_Data to process_:
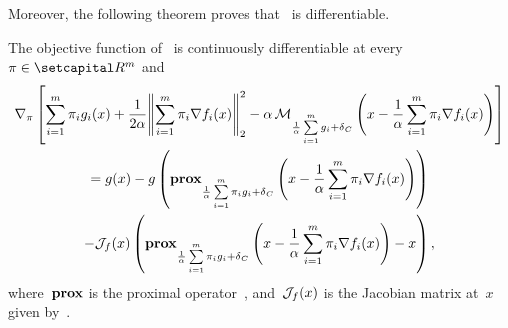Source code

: \documentclass[../../main]{subfiles}
\begin{document}
                        Moreover, the following theorem proves that~ is differentiable.
                        \begin{theorem} 
                            The objective function of~ is continuously differentiable at every~$\pi \in \setR^m$ and
                            \begin{multline}
                                \nabla_\pi \left[ \sum_{i = 1}^{m} \pi_i g_i(x) + \frac{1}{2 \alpha} \norm*{\sum_{i = 1}^{m} \pi_i \nabla f_i(x)}_2^2 - \alpha \envelope_{\frac{1}{\alpha} \sum\limits_{i = 1}^{m} g_i + \indicator_C}\left( x - \frac{1}{\alpha} \sum_{i = 1}^{m} \pi_i \nabla f_i(x) \right)  \right] \\
                                = g(x) - g\left( \prox_{\frac{1}{\alpha} \sum\limits_{i = 1}^{m} \pi_i g_i + \indicator_C}\left( x - \frac{1}{\alpha} \sum_{i = 1}^{m} \pi_i \nabla f_i(x) \right) \right) \\
                                - \jdv{f}{x} \left( \prox_{\frac{1}{\alpha} \sum\limits_{i = 1}^{m} \pi_i g_i + \indicator_C}\left( x - \frac{1}{\alpha} \sum_{i = 1}^{m} \pi_i \nabla f_i(x) \right) - x \right) 
                            ,\end{multline}
                            where~$\operatorname{\mathbf{prox}}$ is the proximal operator~, and~$\mathcal{J}_{f}(x)$ is the Jacobian matrix at~$x$ given by~.
                        \end{theorem}
\end{document}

_Task directions_:
Could the data above be returned in full, exactly, with every image left out?

_Finished exercise_:
Source code

: \documentclass[../../main]{subfiles}
\begin{document}
                        Moreover, the following theorem proves that~ is differentiable.
                        \begin{theorem} 
                            The objective function of~ is continuously differentiable at every~$\pi \in \setR^m$ and
                            \begin{multline}
                                \nabla_\pi \left[ \sum_{i = 1}^{m} \pi_i g_i(x) + \frac{1}{2 \alpha} \norm*{\sum_{i = 1}^{m} \pi_i \nabla f_i(x)}_2^2 - \alpha \envelope_{\frac{1}{\alpha} \sum\limits_{i = 1}^{m} g_i + \indicator_C}\left( x - \frac{1}{\alpha} \sum_{i = 1}^{m} \pi_i \nabla f_i(x) \right)  \right] \\
                                = g(x) - g\left( \prox_{\frac{1}{\alpha} \sum\limits_{i = 1}^{m} \pi_i g_i + \indicator_C}\left( x - \frac{1}{\alpha} \sum_{i = 1}^{m} \pi_i \nabla f_i(x) \right) \right) \\
                                - \jdv{f}{x} \left( \prox_{\frac{1}{\alpha} \sum\limits_{i = 1}^{m} \pi_i g_i + \indicator_C}\left( x - \frac{1}{\alpha} \sum_{i = 1}^{m} \pi_i \nabla f_i(x) \right) - x \right) 
                            ,\end{multline}
                            where~$\operatorname{\mathbf{prox}}$ is the proximal operator~, and~$\mathcal{J}_{f}(x)$ is the Jacobian matrix at~$x$ given by~.
                        \end{theorem}
\end{document}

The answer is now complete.